ABOUT THIS TASK:
Lines from the top of the entries down to the line with "## **Pregnancy and Breastfeeding**" must be set down exactly as they stand, with both ends retained.

------------------------------------

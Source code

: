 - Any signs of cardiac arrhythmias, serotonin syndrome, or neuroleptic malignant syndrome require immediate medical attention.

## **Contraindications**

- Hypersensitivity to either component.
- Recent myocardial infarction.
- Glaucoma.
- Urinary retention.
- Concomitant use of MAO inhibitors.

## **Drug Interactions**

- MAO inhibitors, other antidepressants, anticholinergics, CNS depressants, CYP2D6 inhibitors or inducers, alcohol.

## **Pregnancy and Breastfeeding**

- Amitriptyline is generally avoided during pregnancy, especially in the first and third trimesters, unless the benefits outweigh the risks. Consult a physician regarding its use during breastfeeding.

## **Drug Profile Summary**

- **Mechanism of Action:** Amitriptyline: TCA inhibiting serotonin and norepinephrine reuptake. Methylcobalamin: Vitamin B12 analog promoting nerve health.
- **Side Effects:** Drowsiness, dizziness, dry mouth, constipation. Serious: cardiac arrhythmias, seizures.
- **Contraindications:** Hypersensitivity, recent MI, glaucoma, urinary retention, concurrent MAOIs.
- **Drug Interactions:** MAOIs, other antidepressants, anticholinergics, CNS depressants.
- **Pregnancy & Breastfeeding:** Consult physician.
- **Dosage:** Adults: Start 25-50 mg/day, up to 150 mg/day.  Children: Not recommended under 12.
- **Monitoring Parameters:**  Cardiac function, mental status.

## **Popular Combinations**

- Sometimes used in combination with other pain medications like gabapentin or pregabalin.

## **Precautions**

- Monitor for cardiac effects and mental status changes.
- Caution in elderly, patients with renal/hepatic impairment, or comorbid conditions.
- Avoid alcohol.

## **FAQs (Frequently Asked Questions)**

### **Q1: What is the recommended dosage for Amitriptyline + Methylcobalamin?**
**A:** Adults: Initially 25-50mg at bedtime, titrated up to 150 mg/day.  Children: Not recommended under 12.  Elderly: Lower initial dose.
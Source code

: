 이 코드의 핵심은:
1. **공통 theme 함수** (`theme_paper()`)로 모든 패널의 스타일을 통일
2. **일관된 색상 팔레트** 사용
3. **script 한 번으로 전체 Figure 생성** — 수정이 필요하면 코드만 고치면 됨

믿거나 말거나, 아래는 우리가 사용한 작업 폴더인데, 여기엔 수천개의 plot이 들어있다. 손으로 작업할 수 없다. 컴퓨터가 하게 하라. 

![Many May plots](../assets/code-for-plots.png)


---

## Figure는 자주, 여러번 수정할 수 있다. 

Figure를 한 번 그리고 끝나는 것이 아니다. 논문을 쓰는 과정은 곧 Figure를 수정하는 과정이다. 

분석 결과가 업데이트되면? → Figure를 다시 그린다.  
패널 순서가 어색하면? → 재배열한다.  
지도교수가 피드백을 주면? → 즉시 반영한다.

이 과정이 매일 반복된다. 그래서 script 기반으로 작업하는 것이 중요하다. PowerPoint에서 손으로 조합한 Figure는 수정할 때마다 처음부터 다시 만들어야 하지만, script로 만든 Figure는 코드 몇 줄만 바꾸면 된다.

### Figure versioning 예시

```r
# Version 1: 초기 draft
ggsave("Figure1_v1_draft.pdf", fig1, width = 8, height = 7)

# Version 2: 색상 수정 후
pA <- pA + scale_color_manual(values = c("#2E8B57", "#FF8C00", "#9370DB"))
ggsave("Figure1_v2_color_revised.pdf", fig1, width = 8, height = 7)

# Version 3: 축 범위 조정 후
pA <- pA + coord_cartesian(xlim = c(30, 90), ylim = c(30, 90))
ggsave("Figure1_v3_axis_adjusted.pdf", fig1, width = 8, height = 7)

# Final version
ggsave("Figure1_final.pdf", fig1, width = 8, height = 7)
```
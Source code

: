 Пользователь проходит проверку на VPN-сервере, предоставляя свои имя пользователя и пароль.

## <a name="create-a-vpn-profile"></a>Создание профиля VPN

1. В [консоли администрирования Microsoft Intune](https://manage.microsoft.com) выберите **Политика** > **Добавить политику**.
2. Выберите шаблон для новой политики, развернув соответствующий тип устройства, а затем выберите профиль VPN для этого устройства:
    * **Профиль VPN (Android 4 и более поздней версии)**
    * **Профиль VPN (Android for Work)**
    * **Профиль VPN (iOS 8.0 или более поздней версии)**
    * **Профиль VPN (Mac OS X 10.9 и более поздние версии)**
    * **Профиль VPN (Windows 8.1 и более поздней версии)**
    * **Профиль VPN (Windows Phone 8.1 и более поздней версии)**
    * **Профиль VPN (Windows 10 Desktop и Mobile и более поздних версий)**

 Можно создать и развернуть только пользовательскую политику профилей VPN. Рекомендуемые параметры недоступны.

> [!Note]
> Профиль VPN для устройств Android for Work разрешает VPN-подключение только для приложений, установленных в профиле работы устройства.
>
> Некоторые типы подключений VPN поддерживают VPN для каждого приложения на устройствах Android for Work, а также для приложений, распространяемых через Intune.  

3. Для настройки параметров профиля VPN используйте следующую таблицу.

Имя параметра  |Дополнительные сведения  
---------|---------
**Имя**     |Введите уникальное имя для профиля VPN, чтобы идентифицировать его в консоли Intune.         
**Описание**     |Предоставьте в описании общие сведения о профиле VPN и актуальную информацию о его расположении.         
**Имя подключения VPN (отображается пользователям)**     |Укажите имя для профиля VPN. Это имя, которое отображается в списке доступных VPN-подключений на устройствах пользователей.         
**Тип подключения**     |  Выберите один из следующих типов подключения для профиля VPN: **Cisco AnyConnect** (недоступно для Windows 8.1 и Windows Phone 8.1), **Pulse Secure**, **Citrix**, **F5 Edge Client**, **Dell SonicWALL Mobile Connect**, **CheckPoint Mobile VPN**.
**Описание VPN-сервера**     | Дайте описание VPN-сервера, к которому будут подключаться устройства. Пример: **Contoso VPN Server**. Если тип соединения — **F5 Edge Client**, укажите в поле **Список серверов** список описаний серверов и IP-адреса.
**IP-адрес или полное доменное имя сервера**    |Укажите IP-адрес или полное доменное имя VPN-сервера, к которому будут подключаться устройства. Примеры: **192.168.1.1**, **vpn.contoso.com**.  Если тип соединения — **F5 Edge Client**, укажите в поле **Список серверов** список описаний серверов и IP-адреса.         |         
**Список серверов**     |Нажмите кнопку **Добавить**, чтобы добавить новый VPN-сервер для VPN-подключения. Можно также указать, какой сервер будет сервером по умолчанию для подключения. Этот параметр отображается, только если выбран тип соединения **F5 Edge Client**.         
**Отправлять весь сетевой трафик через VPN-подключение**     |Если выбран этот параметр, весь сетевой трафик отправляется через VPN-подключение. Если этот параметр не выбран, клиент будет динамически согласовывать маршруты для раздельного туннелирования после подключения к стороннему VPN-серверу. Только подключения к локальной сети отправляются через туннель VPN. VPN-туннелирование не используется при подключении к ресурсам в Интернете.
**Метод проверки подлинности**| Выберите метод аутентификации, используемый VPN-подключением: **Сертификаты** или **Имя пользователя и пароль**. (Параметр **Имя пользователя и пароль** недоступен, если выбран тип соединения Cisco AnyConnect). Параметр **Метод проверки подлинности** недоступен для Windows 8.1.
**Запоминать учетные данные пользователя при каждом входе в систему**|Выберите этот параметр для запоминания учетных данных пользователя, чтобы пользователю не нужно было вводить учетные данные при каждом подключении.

------------------------------------

SOLUTION:
Source code

: - Any signs of cardiac arrhythmias, serotonin syndrome, or neuroleptic malignant syndrome require immediate medical attention.

## **Contraindications**

- Hypersensitivity to either component.
- Recent myocardial infarction.
- Glaucoma.
- Urinary retention.
- Concomitant use of MAO inhibitors.

## **Drug Interactions**

- MAO inhibitors, other antidepressants, anticholinergics, CNS depressants, CYP2D6 inhibitors or inducers, alcohol.

## **Pregnancy and Breastfeeding**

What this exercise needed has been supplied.